Everlasting curiosity to learn, from building Lego blocks to biology experiments, to international and immigrant experiences.
Rediscovering my roots
Past NGO stint: Future of work and economic empowerment
Building “infrastructure”
Saw a parallel between freight and payment infrastructure after working in fintech for a while:
Payments: moving money; freight: moving data and goods — inevitable to build something insanely great: accurate, fast, cost-efficient, and, not to forget, human-like.
If payments are not highly digitized, freight is currently poorly digitized.
Everlasting curiosity to learn
new domain, freight, hungry for knowledge
Intellectual honesty to seek truth: always love experiments, validating (+ killing) hypotheses, even if the ultimate answer is “no”, you can accumulate the learnings to shoot for a more accurate outcome
Freight is a global play: there might be discrepancies in different markets to be addressed. Taste is required, beyond simple consolidation, per usual Valley playbook. Plus, I love learning about the world, one step at a time.
Rediscovering my roots
Born into a family of truck drivers, early exposure always made me curious about the lives of my predecessors. going back to roots.
Past NGO stint
Always curious about how humans and AI can coexist, how we can help people do more meaningful work driven by their passion (which theoretically should lead to greater economic opportunities) instead of getting stuck with mundane tasks
4. Top-notch team
Scrappy but solid
Early days, the team flew one-way to wherever customers are to build in-person, from warehouse, airport, and even CU (씨유) mini-markets. From Singapore to Manila, SF to Busan, the Netherlands to Indonesia and the rest of North America.

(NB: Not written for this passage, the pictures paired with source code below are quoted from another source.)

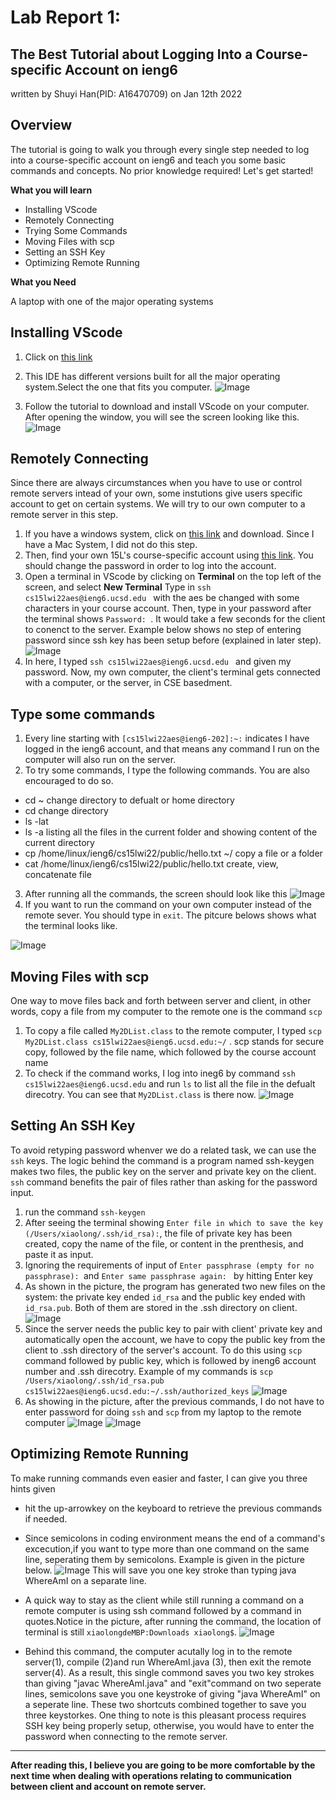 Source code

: # Lab Report 1:  
## The Best Tutorial about Logging Into a Course-specific Account on ieng6
written by Shuyi Han(PID: A16470709) on Jan 12th 2022


## Overview 
The tutorial is going to walk you through every single step needed to log into a course-specific account on ieng6 and teach you some basic commands and concepts. No prior knowledge required! Let's get started!

**What you will learn**
* Installing VScode
* Remotely Connecting
* Trying Some Commands
* Moving Files with scp
* Setting an SSH Key
* Optimizing Remote Running

**What you Need**

A laptop with one of the major operating systems 


## Installing VScode
1. Click on [this link](https://code.visualstudio.com/)

2. This IDE has different versions built for all the major operating system.Select the one that fits you computer.
![Image](https://github.com/KristinShuyiHan/cse15l-lab-reports/blob/main/Screen%20Shot%202022-01-12%20at%2011.22.28%20PM.png)


3. Follow the tutorial to download and install VScode on your computer. After opening the window, you will see the screen looking like this.  
![Image](https://github.com/KristinShuyiHan/cse15l-lab-reports/blob/main/Screen%20Shot%202022-01-12%20at%2011.13.50%20PM.png)

## Remotely Connecting

Since there are always circumstances when you have to use or control remote servers intead of your own, some instutions give users specific account to get on certain systems. We will try to our own computer to a remote server in this step.

1. If you have a windows system, click on [this link](https://sdacs.ucsd.edu/~icc/index.php) and download. Since I have a Mac System, I did not do this step.
2. Then, find your own 15L's course-specific account using [this link](https://sdacs.ucsd.edu/~icc/index.php). You should change the password in order to log into the account.
3. Open a terminal in VScode by clicking on **Terminal** on the top left of the screen, and select **New Terminal** Type in `ssh cs15lwi22aes@ieng6.ucsd.edu ` with the aes be changed with some characters in your course account. Then, type in your password after the terminal shows `Password: `. It would take a few seconds for the client to conenct to the server. Example below shows no step of entering password since ssh key has been setup before (explained in later step).
![Image](https://github.com/KristinShuyiHan/cse15l-lab-reports/blob/main/Screen%20Shot%202022-01-13%20at%2012.33.50%20AM.png)
4. In here, I typed `ssh cs15lwi22aes@ieng6.ucsd.edu ` and given my password. Now, my own computer, the client's terminal  gets connected with a computer, or the server, in CSE basedment.

## Type some commands 
1. Every line starting with `[cs15lwi22aes@ieng6-202]:~:` indicates I have logged in the ieng6 account, and that means any command I run on the computer will also run on the server.
2. To try some commands, I type the following commands. You are also encouraged to do so.
* cd ~
change directory to defualt or home directory
* cd
change directory
* ls -lat
* ls -a
listing all the files in the current folder and showing content of the current directory
* cp /home/linux/ieng6/cs15lwi22/public/hello.txt ~/
copy a file or a folder
* cat /home/linux/ieng6/cs15lwi22/public/hello.txt
create, view, concatenate file
3. After running all the commands, the screen should look like this
![Image](https://github.com/KristinShuyiHan/cse15l-lab-reports/blob/main/Screen%20Shot%202022-01-13%20at%201.05.05%20AM.png)
4. If you want to run the command on your own computer instead of the remote sever. You should type in `exit`. The pitcure belows shows what the terminal looks like.

![Image](https://github.com/KristinShuyiHan/cse15l-lab-reports/blob/main/Screen%20Shot%202022-01-13%20at%201.35.45%20AM.png)


## Moving Files with scp

One way to move files back and forth between server and client, in other words, copy a file from my computer to the remote one is the command `scp`
1. To copy a file called `My2DList.class` to the remote computer, I typed `scp My2DList.class cs15lwi22aes@ieng6.ucsd.edu:~/` . scp stands for secure copy, followed by the file name, which followed by the course account name
2. To check if the command works, I log into ineg6 by command `ssh cs15lwi22aes@ieng6.ucsd.edu` and run `ls` to list all the file in the defualt direcotry. You can see that `My2DList.class` is there now. 
![Image](https://github.com/KristinShuyiHan/cse15l-lab-reports/blob/main/Screen%20Shot%202022-01-13%20at%201.48.47%20AM.png)


## Setting An SSH Key

To avoid retyping password whenver we do a related task, we can use the `ssh` keys. The logic behind the command is a program named ssh-keygen makes two files, the public key on the server and private key on the client. `ssh` command benefits the pair of files rather than asking for the password input.
1. run the command `ssh-keygen`
2. After seeing the terminal showing `Enter file in which to save the key (/Users/xiaolong/.ssh/id_rsa):`, the file of private key has been created, copy the name of the file, or content in the prenthesis, and paste it as input.
3. Ignoring the requirements of input of `Enter passphrase (empty for no passphrase): `and `Enter same passphrase again: ` by hitting Enter key
4. As shown in the picture, the program has generated two new files on the system: the private key ended `id_rsa` and the public key ended with `id_rsa.pub`. Both of them are stored in the .ssh directory on client.
![Image](https://github.com/KristinShuyiHan/cse15l-lab-reports/blob/main/Screen%20Shot%202022-01-13%20at%202.33.11%20AM.png)
5. Since the server needs the public key to pair with client' private key and automatically open the account, we have to copy the public key from the client to .ssh directory of the server's account. To do this using `scp` command followed by public key, which is followed by ineng6 account number and .ssh direcotry. Example of my commands is `scp /Users/xiaolong/.ssh/id_rsa.pub cs15lwi22aes@ieng6.ucsd.edu:~/.ssh/authorized_keys`
![Image](https://github.com/KristinShuyiHan/cse15l-lab-reports/blob/main/Screen%20Shot%202022-01-13%20at%202.53.01%20AM.png)
6. As showing in the picture, after the previous commands, I do not have to enter password for doing `ssh` and `scp` from my laptop to the remote computer 
![Image](https://github.com/KristinShuyiHan/cse15l-lab-reports/blob/main/Screen%20Shot%202022-01-13%20at%202.53.39%20AM.png)
![Image](https://github.com/KristinShuyiHan/cse15l-lab-reports/blob/main/Screen%20Shot%202022-01-13%20at%202.55.26%20AM.png)

## Optimizing Remote Running

To make running commands even easier and faster, I can give you three hints given 

* hit the up-arrowkey on the keyboard to retrieve the previous commands if needed. 
* Since semicolons in coding environment means the end of a command's excecution,if you want to type more than one command on the same line, seperating them by semicolons. Example is given in the picture below.
![Image](https://github.com/KristinShuyiHan/cse15l-lab-reports/blob/main/Screen%20Shot%202022-01-13%20at%203.14.59%20AM.png)
This will save you one key stroke than typing java WhereAmI on a separate line.

* A quick way to stay as the client while still running a command on a remote computer is using ssh command followed by a command in quotes.Notice in the picture, after running the command, the location of terminal is still `xiaolongdeMBP:Downloads xiaolong$`.
![Image](https://github.com/KristinShuyiHan/cse15l-lab-reports/blob/main/Screen%20Shot%202022-01-13%20at%203.16.19%20AM.png)
* Behind this command, the computer acutally log in to the remote server(1), compile (2)and run WhereAmI.java (3), then exit the remote server(4). As a result, this single commond saves you two key strokes than giving "javac WhereAmI.java" and "exit"command on two seperate lines, semicolons save you one keystroke of giving "java WhereAmI" on a seperate line. These two shortcuts combined together to save you three keystorkes. One thing to note is this pleasant process requires SSH key being properly setup, otherwise, you would have to enter the password when connecting to the remote server. 
---
**After reading this, I believe you are going to be more comfortable by the next time when dealing with operations relating to communication between client and account on remote server.**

“Technically” a dropout Silicon Valley engineer, a Penn/Stanford product expert, and a UoFT alum who was the 1st business hire at an acquired AI startup (University of Toronto, same uni as OpenAI cofounder Ilya Sutskever and AI pioneer Geoffrey Hinton), bringing Valley experience and a contrarian product playbook from Asia and Latin America
Mafia of early employees from 3 YC-backed companies from zero to billion-dollar. Full coverage across dev, product, sales.
Other team members come from unique backgrounds, geophysics, aerospace, and even music engineering, who boldly made the leap into software development, hungry for knowledge and learning with the tenacity of a honey badger
At the risk of sounding hyperbolic, I’d say that I’m willing to spend the next decade solving this problem, and ideally, I want this to be my last job ever.